▶ [SUPPLIED MATERIAL]:
==*==
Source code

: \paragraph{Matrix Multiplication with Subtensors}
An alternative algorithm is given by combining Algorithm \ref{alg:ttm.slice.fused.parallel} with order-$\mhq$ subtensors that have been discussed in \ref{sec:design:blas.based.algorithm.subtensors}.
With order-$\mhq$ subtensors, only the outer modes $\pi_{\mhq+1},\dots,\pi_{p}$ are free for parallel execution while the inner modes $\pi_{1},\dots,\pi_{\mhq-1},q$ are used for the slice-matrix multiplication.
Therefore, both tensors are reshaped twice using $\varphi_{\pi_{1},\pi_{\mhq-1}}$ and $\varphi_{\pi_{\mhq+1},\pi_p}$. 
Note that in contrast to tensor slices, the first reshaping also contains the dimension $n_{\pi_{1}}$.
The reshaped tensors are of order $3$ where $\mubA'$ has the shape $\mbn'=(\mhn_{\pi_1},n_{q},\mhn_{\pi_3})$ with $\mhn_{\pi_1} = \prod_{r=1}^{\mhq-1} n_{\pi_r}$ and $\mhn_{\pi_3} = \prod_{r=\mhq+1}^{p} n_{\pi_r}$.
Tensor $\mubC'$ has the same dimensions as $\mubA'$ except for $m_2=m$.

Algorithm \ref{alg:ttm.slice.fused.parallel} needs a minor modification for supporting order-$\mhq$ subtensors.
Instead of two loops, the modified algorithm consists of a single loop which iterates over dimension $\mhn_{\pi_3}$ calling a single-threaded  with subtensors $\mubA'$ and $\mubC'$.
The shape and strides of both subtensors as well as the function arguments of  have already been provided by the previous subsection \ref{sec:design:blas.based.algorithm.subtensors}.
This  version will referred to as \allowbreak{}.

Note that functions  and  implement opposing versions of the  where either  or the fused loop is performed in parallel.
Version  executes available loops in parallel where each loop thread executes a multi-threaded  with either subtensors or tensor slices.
==*==
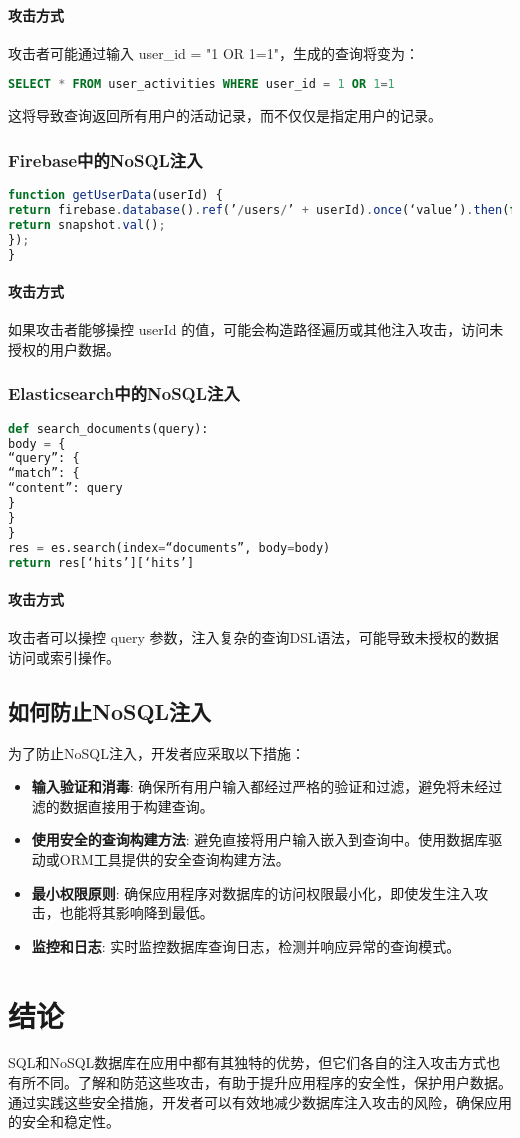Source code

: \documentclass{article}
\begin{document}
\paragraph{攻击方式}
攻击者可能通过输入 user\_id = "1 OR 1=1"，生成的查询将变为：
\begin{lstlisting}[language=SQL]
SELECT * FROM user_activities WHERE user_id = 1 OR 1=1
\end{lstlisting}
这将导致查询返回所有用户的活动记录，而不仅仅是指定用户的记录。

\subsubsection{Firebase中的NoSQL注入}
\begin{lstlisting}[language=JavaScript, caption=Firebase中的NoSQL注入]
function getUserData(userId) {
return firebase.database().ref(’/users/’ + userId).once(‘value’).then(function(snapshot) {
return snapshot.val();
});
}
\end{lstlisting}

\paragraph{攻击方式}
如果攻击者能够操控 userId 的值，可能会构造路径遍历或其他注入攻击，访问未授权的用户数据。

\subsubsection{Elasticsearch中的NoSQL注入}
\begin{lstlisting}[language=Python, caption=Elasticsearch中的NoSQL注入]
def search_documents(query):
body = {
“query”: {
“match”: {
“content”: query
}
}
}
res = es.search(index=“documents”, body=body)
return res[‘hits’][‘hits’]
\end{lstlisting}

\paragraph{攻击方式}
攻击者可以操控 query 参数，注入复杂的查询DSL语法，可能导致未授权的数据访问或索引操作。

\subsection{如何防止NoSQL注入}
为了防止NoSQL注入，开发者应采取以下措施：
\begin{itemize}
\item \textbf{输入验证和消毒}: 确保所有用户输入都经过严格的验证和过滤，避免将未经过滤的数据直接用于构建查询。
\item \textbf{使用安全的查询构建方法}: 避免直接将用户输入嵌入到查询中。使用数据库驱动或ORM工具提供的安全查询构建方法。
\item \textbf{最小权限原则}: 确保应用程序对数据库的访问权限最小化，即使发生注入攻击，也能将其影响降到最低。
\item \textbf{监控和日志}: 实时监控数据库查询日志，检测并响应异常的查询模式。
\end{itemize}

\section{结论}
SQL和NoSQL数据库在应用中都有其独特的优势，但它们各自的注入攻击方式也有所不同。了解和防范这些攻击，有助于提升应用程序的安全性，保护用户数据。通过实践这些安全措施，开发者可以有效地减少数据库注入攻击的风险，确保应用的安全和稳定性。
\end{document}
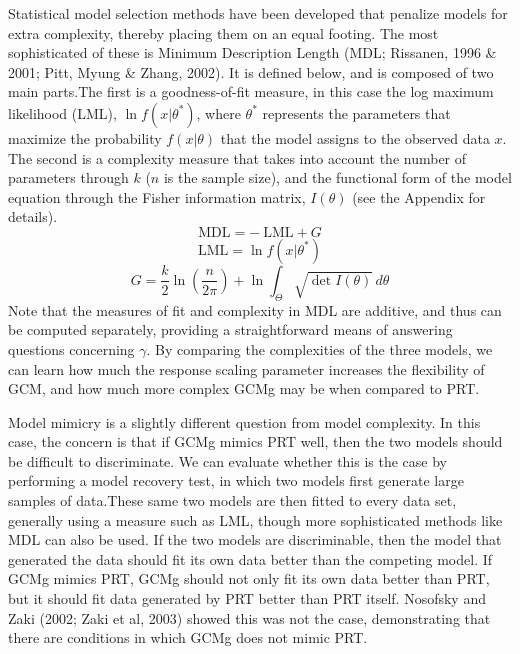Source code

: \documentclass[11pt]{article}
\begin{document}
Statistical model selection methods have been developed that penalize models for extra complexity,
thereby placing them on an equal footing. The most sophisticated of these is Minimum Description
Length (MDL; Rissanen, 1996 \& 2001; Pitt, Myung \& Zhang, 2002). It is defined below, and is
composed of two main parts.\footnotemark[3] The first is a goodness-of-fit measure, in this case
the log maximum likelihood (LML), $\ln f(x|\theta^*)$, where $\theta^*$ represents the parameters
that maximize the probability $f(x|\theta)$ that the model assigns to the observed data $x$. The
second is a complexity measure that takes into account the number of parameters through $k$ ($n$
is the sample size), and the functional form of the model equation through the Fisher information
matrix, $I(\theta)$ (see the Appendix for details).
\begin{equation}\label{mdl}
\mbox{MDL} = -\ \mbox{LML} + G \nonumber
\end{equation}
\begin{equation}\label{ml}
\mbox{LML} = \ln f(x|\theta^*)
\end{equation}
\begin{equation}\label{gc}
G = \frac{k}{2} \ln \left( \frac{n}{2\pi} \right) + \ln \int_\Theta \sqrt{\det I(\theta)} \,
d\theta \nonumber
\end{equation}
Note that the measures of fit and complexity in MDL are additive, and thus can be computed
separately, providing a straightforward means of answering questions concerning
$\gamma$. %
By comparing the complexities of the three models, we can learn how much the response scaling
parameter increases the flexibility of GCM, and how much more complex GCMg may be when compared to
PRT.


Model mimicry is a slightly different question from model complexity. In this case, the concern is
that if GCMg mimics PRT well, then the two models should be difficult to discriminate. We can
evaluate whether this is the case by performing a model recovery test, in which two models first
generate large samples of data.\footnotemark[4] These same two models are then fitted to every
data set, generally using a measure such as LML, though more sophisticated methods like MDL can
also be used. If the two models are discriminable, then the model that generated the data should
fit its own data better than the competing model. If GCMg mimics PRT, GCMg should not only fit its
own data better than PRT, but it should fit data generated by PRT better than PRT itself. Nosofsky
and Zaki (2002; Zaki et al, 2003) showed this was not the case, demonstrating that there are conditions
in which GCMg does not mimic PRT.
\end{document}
==*==
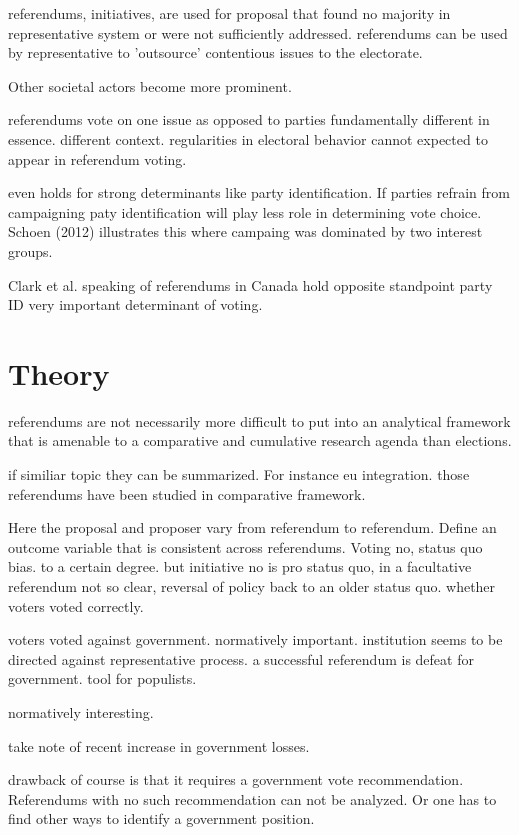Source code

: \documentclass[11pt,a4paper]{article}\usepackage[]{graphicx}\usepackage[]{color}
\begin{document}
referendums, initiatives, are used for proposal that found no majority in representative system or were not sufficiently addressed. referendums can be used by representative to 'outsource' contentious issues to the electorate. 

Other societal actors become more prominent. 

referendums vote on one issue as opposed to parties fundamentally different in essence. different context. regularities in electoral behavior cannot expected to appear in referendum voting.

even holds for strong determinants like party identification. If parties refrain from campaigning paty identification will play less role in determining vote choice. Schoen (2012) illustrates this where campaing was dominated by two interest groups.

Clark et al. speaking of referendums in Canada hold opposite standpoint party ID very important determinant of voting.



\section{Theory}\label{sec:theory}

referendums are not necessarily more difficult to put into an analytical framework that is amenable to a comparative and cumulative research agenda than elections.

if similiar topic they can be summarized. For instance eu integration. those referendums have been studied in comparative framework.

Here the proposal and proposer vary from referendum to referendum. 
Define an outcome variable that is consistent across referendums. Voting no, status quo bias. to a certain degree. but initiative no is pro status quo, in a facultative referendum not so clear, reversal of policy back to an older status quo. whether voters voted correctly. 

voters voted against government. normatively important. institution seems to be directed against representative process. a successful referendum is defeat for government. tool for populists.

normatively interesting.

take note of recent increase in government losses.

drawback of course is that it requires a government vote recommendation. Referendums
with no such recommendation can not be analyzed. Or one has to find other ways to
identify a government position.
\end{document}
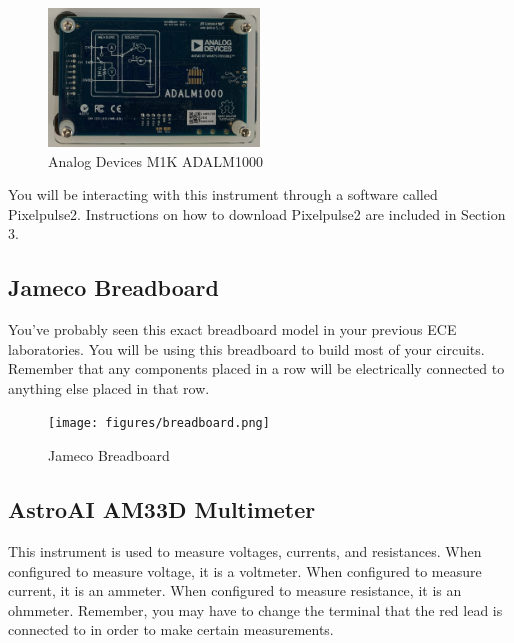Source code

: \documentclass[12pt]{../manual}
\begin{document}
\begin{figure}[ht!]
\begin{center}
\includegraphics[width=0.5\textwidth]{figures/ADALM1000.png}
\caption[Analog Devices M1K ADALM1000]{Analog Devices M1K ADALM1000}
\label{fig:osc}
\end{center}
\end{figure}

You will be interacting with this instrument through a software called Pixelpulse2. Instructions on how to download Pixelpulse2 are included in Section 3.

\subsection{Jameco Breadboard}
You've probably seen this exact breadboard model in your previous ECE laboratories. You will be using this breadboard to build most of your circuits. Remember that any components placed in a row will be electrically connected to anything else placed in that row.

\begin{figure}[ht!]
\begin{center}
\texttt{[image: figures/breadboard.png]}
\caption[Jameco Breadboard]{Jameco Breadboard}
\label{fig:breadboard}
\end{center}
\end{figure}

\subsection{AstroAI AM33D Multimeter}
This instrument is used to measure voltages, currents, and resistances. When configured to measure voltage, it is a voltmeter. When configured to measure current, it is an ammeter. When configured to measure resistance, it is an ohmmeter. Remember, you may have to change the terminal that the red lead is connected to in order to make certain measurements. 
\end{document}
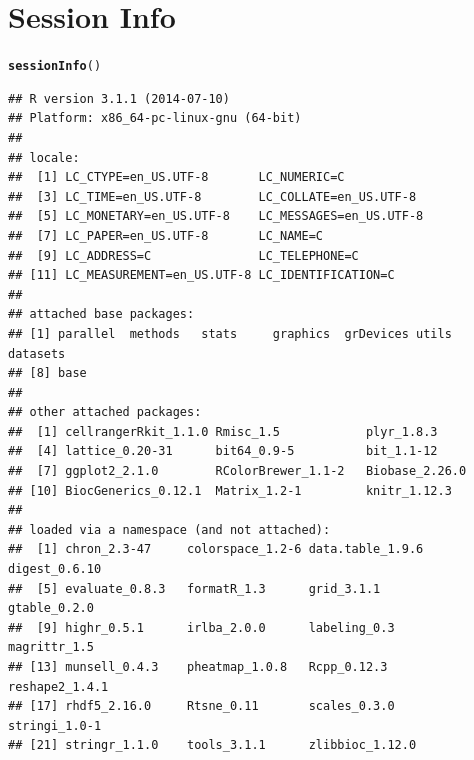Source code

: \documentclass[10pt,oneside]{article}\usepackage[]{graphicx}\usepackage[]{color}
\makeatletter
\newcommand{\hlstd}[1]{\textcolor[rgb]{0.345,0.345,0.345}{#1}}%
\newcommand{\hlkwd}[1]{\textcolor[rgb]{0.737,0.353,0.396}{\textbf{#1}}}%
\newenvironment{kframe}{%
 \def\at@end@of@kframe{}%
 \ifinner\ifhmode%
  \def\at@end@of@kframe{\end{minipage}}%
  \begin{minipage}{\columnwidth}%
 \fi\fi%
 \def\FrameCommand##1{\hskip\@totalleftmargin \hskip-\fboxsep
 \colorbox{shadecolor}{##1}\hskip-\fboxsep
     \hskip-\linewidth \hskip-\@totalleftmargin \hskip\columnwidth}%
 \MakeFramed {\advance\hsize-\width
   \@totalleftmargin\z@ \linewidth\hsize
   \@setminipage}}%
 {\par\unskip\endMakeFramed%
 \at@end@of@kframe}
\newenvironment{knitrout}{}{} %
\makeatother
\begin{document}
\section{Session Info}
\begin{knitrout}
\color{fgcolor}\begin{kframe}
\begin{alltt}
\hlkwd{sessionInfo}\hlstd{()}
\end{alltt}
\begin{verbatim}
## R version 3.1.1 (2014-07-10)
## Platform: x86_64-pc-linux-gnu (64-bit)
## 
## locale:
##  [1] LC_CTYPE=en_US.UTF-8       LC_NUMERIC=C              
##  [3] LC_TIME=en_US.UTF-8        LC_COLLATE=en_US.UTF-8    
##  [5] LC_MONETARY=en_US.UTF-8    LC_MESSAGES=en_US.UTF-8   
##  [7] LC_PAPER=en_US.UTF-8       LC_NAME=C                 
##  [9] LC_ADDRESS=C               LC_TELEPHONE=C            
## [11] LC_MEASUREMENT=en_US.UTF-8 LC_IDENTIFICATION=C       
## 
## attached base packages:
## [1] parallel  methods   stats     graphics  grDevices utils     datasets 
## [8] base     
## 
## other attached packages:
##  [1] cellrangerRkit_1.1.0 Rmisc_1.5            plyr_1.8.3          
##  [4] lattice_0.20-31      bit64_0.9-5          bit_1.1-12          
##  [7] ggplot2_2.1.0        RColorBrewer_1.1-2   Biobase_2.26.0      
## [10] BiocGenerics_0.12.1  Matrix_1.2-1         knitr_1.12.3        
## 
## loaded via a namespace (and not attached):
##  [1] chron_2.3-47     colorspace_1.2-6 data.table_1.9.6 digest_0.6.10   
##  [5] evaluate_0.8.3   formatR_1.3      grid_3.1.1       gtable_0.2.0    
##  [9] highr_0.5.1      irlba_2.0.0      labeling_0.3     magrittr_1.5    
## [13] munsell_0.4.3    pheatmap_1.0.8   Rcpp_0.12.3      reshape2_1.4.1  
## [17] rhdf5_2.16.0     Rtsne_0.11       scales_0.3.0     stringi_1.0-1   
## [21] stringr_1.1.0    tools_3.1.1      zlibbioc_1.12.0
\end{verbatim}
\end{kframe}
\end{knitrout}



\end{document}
==*==
▶ [WHAT IS NEEDED]: Can you repeat, word for word, every line above from the one containing "parameter increases the" down to the one containing "generate large samples", including both?

▶ [SOLUTION TO THE EXERCISE]:
parameter increases the flexibility of GCM, and how much more complex GCMg may be when compared to
PRT.


Model mimicry is a slightly different question from model complexity. In this case, the concern is
that if GCMg mimics PRT well, then the two models should be difficult to discriminate. We can
evaluate whether this is the case by performing a model recovery test, in which two models first
generate large samples of data.\footnotemark[4] These same two models are then fitted to every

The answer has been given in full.